The story is told of woman who was tail-gating the driver in front of her on a busy city street. Suddenly the traffic light ahead turned yellow. The driver in front, did what any good driver is expected to do, he brought his car to a stop. But the woman behind him was in a hurry so this infuriated her and she began angrily honking her horn and screaming at him out the window, that he’d made her loose her chance to get through the light.

As she was in mid-rant, a police officer with a very stern look on his face approached her car and ordered to get out with her hands up. The officer then proceeded to take her to the police station where she was searched, finger printed, photographed, and placed in a holding cell.

After a couple of hours, an officer came to her cell; opened the door and escorted her back to the booking desk where the arresting officer was waiting with her personal belongings.

"Madam”, he said, “I'm very sorry for this mistake, but, you see, I pulled up behind your car while you were blowing your horn, venting your anger at the guy in front of you, and cussing a blue streak at him. I also noticed the 'What Would Jesus Do' bumper sticker, and the chrome-plated Christian fish emblem on the trunk, and so quite naturally... I assumed you’d stolen the car!"

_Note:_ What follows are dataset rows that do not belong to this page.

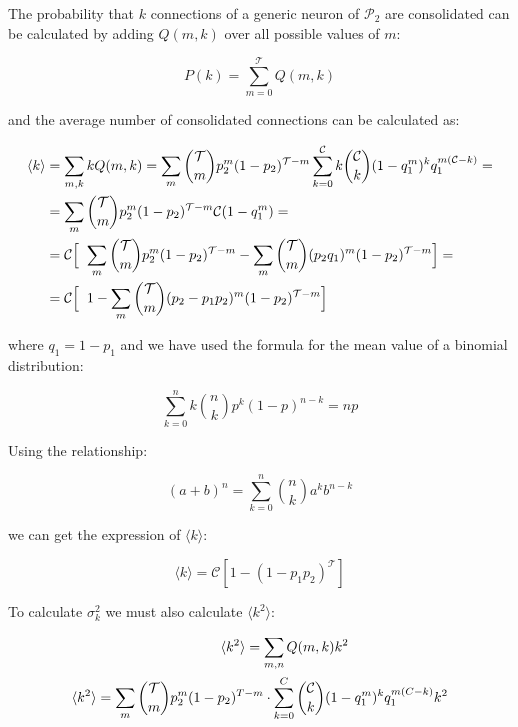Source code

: \documentclass[a4paper, 12pt, twoside, openright]{book}
\newcommand{\popII}{\mathcal{P}_2}
\newcommand{\T}{\mathcal{T}}
\newcommand{\C}{\mathcal{C}}
\begin{document}
The probability that $k$ connections of a generic neuron of $\popII$ are consolidated can be calculated by adding $Q(m,k)$ over all possible values of $m$:

\begin{equation}
    P(k) = \sum_{m=0}^\T Q(m,k)
\end{equation}

and the average number of consolidated connections can be calculated as:

\begin{equation}
\begin{split}
    \langle k \rangle &= \sum_{m,k}  k Q(m,k) = \sum_m \binom{\T}{m} p_{2}^m (1-p_2)^{\T-m} \sum_{k=0}^{\C} k \binom{\C}{k} (1-q_1^m)^k q_1^{m (\C-k)} =\\
    &= \sum_m \binom{\T}{m} p_{2}^m (1-p_2)^{\T-m} \C(1-q_1^m)
    =\\
    &= \C \Bigl[\hspace{0.2cm}\sum_m \binom{\T}{m} p_{2}^m (1-p_2)^{\T-m}
    - \sum_m \binom{\T}{m} (p_2 q_1)^m (1-p_2)^{\T-m} \Bigr]
    =\\
    &= \C \Bigl[\hspace{0.2cm}
    1 - \sum_m \binom{\T}{m} (p_2 - p_1 p_2)^m (1-p_2)^{\T-m} \Bigr]
    \end{split}
\end{equation}

where $q_1 = 1 - p_1$ and we have used the formula for the mean value of a binomial distribution:

\begin{equation}
\sum_{k=0}^{n} k \binom{n}{k} p^k (1-p)^{n-k}= np
\end{equation}

Using the relationship:

\begin{equation}
    (a+b)^n=\sum_{k=0}^n \binom{n}{k} a^k b^{n-k}
\end{equation}

we can get the expression of $\langle k \rangle$:

\begin{equation}
\label{eq:avg_k}
    \langle k \rangle = \C [1-(1-p_1 p_2)^\T]
\end{equation}

To calculate $\sigma_{k}^2$ we must also calculate $\langle k^2 \rangle$:

\begin{equation}
\begin{split}
    \langle k^2 \rangle= \sum_{m,n} Q(m,k) k^2 \hspace{2.5cm}\\
    \langle k^2 \rangle= \sum_m \binom{\T}{m} p_{2}^m (1-p_2)^{T-m} \cdot \sum_{k=0}^C \binom{\C}{k} (1-q_1^m)^k q_1^{m (C-k)} k^2
    \end{split}
\end{equation}
\end{document}
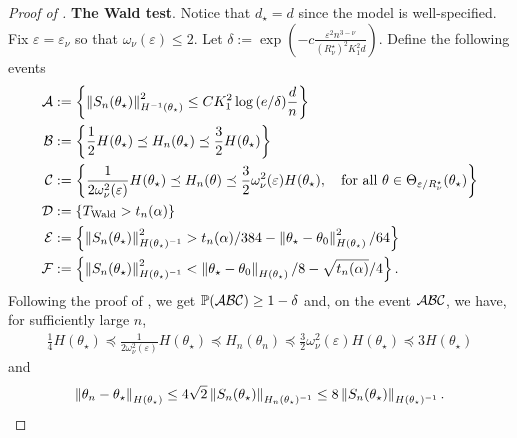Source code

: \begin{proof}[Proof of ]
    \textbf{The Wald test}.
    Notice that $d_\star = d$ since the model is well-specified.
    Fix $\varepsilon = \varepsilon_\nu$ so that $\omega_\nu(\varepsilon) \le 2$.
    Let $\delta := \exp\left(-c \frac{\varepsilon^2 n^{3-\nu}}{(R_\nu^\star)^2 K_1^2 d} \right)$.
    Define the following events
    \begin{align}\label{eq:events_wald}
        \begin{split}
            \mathcal{A} &:= \left\{ \left\lVert S_n(\theta_\star) \right\rVert_{H^{-1}(\theta_\star)}^{2} \le C K_{1}^2 \log{(e / \delta)} \frac{d}{n} \right\} \\
            \mathcal{B} &:= \left\{ \frac12 H(\theta_\star) \preceq H_n(\theta_\star) \preceq \frac32 H(\theta_\star) \right\} \\
            \mathcal{C} &:= \left\{ \frac1{2 \omega_\nu^2(\varepsilon)} H(\theta_\star) \preceq H_n(\theta) \preceq \frac{3}{2} \omega_\nu^2(\varepsilon) H(\theta_\star), \quad \mbox{for all } \theta \in \Theta_{\varepsilon/R_\nu^\star}(\theta_\star) \right\} \\
            \mathcal{D} &:= \left\{ T_{\text{Wald}} > t_n(\alpha) \right\} \\
            \mathcal{E} &:= \left\{ \left\lVert S_n(\theta_\star) \right\rVert_{H(\theta_\star)^{-1}}^2 >  t_n(\alpha)/384 - \left\lVert \theta_\star - \theta_0 \right\rVert_{H(\theta_\star)}^2/64 \right\} \\
            \mathcal{F} &:= \left\{ \left\lVert S_n(\theta_\star) \right\rVert_{H(\theta_\star)^{-1}}^2 < \left\lVert \theta_\star - \theta_0 \right\rVert_{H(\theta_\star)}/8 - \sqrt{t_n(\alpha)}/4 \right\}.
        \end{split}
    \end{align}
    Following the proof of , we get $\operatorname{\mathbb P}(\mathcal{A} \mathcal{B} \mathcal{C}) \ge 1 - \delta$ and,
    on the event $\mathcal{A} \mathcal{B} \mathcal{C}$, we have, for sufficiently large $n$,
    \begin{align*}
        \frac1{4} H(\theta_\star) \preceq \frac1{2 \omega_\nu^2(\varepsilon)} H(\theta_\star) \preceq H_n(\theta_n) \preceq \frac32 \omega_\nu^2(\varepsilon) H(\theta_\star) \preceq 3 H(\theta_\star)
    \end{align*}
    and
    \begin{align}\label{eq:alt_local}
        \left\lVert \theta_n - \theta_\star \right\rVert_{H(\theta_\star)} \le 4\sqrt{2} \left\lVert S_n(\theta_\star) \right\rVert_{H_n(\theta_\star)^{-1}} \le 8 \left\lVert S_n(\theta_\star) \right\rVert_{H(\theta_\star)^{-1}}.
    \end{align}
    

\end{proof}
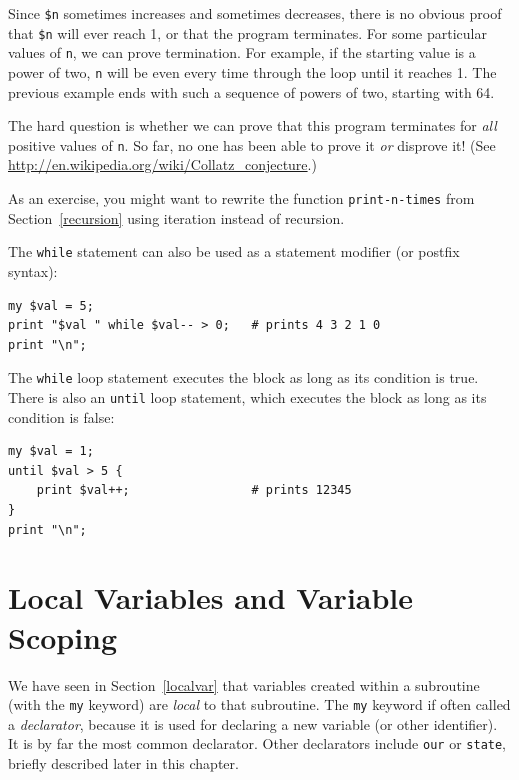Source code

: Since {\tt \$n} sometimes increases and sometimes decreases, there is no
obvious proof that {\tt \$n} will ever reach 1, or that the program
terminates.  For some particular values of {\tt n}, we can prove
termination.  For example, if the starting value is a power of two,
{\tt n} will be even every time through the loop
until it reaches 1. The previous example ends with such a sequence
of powers of two, starting with 64.

The hard question is whether we can prove that this program terminates
for {\em all} positive values of {\tt n}.  So far, no one has
been able to prove it {\em or} disprove it!  (See
\url{http://en.wikipedia.org/wiki/Collatz_conjecture}.)

As an exercise, you might want to rewrite the function 
\verb"print-n-times" from Section~\ref{recursion} using 
iteration instead of recursion.

The {\tt while} statement can also be used as a statement modifier (or postfix syntax):

\begin{verbatim}
my $val = 5;
print "$val " while $val-- > 0;   # prints 4 3 2 1 0
print "\n";
\end{verbatim}

The {\tt while} loop statement executes the block as long as 
its condition is true. There is also an {\tt until} loop 
statement, which executes the block as long as its condition 
is false:

\begin{verbatim}
my $val = 1;
until $val > 5 {
    print $val++;                 # prints 12345
}
print "\n";
\end{verbatim}

\section{Local Variables and Variable Scoping}

We have seen in Section~\ref{localvar} that variables created 
within a subroutine (with the {\tt my} keyword) are \emph{local} 
to that subroutine. The {\tt my} 
keyword if often called a \emph{declarator}, because it 
is used for declaring a new variable (or other identifier). 
It is by far the most common declarator. Other declarators 
include {\tt our} or {\tt state}, briefly described later 
in this chapter. 

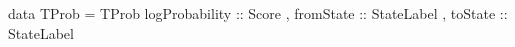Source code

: data TProb = TProb { logProbability :: Score
                   , fromState :: StateLabel
                   , toState :: StateLabel
                   } 

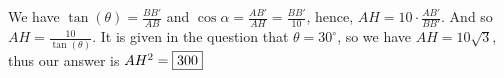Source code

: \begin{solution}
We have \(\tan(\theta)=\frac{BB'}{AB}\) and \(\cos\alpha=\frac{AB'}{AH}=\frac{BB'}{10}\), hence, \(AH=10\cdot\frac{AB'}{BB'}\). And so \(AH=\frac{10}{\tan(\theta)}\). It is given in the question that \(\theta=30^{\circ}\), so we have \(AH=10\sqrt{3}\), thus our answer is \(AH^2=\fbox{300}\)
\end{solution}\bigskip
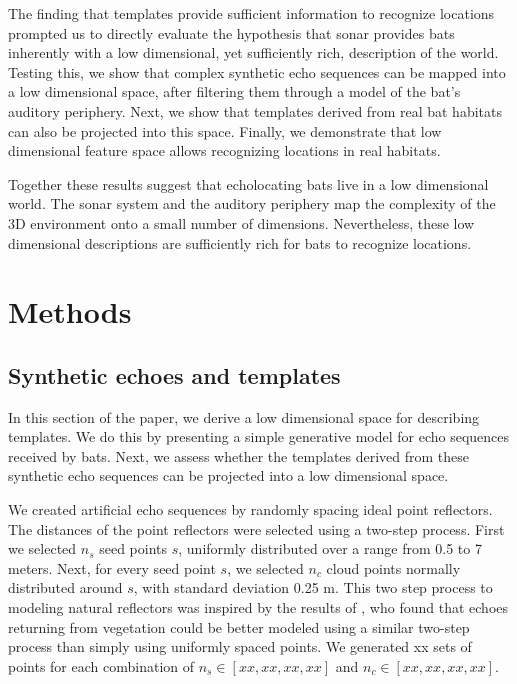 \documentclass[preprint,5p]{elsarticle}
\begin{document}
The finding that templates provide sufficient information to recognize locations prompted us to directly evaluate the hypothesis that sonar provides bats inherently with a low dimensional, yet sufficiently rich, description of the world. Testing this, we show that complex synthetic echo sequences can be mapped into a low dimensional space, after filtering them through a model of the bat's auditory periphery. Next, we show that templates derived from real bat habitats can also be projected into this space. Finally, we demonstrate that low dimensional feature space allows recognizing locations in real habitats. 

Together these results suggest that echolocating bats live in a low dimensional world. The sonar system and the auditory periphery map the complexity of the 3D environment onto a small number of dimensions. Nevertheless, these low dimensional descriptions are sufficiently rich for bats to recognize locations.

\section{Methods}

\subsection{Synthetic echoes and templates}

In this section of the paper, we derive a low dimensional space for describing templates. We do this by presenting a simple generative model for echo sequences received by bats. Next, we assess whether the templates derived from these synthetic echo sequences can be projected into a low dimensional space. 

We created artificial echo sequences by randomly spacing ideal point reflectors. The distances of the point reflectors were selected using a two-step process. First we selected $n_{s}$ seed points $s$, uniformly distributed over a range from 0.5 to 7 meters. Next, for every seed point $s$, we selected $n_{c}$ cloud points normally distributed around $s$, with standard deviation 0.25 m. This two step process to modeling natural reflectors was inspired by the results of \citet{Yovel2009}, who found that echoes returning from vegetation could be better modeled using a similar two-step process than simply using uniformly spaced points. We generated xx sets of points for each combination of $n_s \in [xx,xx,xx, xx]$ and $n_c \in [xx, xx, xx, xx]$.
\end{document}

Have you ever noticed how your behaviour changes when you are wearing an obviously Christian symbol?

In Luke’s Gospel Jesus tells His disciples that;- “From everyone who has been given much, much will be demanded;” (Luke 12:48) In other words, much more will be expected of those of us who have had the benefit of hearing the Gospel, than of those who haven’t.

Author Patrick Morley, in his book entitled ‘I Surrender’ - says that the Christian Church has an integrity problem because so many of us can add Christ to our lives, - but we can’t subtract sin. He calls this a ‘change in belief without a change in behaviour;” or - “revival with reformation but without repentance.’
For those who are having difficulty with his advice, Paul adds a rather strong motivator, saying: “For we must all appear before the judgment seat of Christ, so each of us may receive what is due us for the things done while in the body, whether good or bad.” (II Cor. 5:10)

I listen to satellite radio in my car. Some of the stations have commercials. One commercial really annoys me. It’s an advertisement for a company that say it can help people get out of debt. The message in the commercial is this: “Credit card debt is not your fault, it’s the credit card companies who are at fault.” Now I don’t know how you respond to a message like this, but my response is – “You’re wrong, it‘s not the company that’s at fault, it’s the consumer who ran up the debt who’s the guilty one! No one forces you to spend money!

As Christians, we need to accept responsibility for our behaviour. We can’t simply blame others. And the Gospel proclaims that message loud and clear. We are responsible for our own behaviour.

But friends, we need always remember; we don’t earn our way into heaven. Heaven isn’t the reward for a good life, it’s the consequence of it.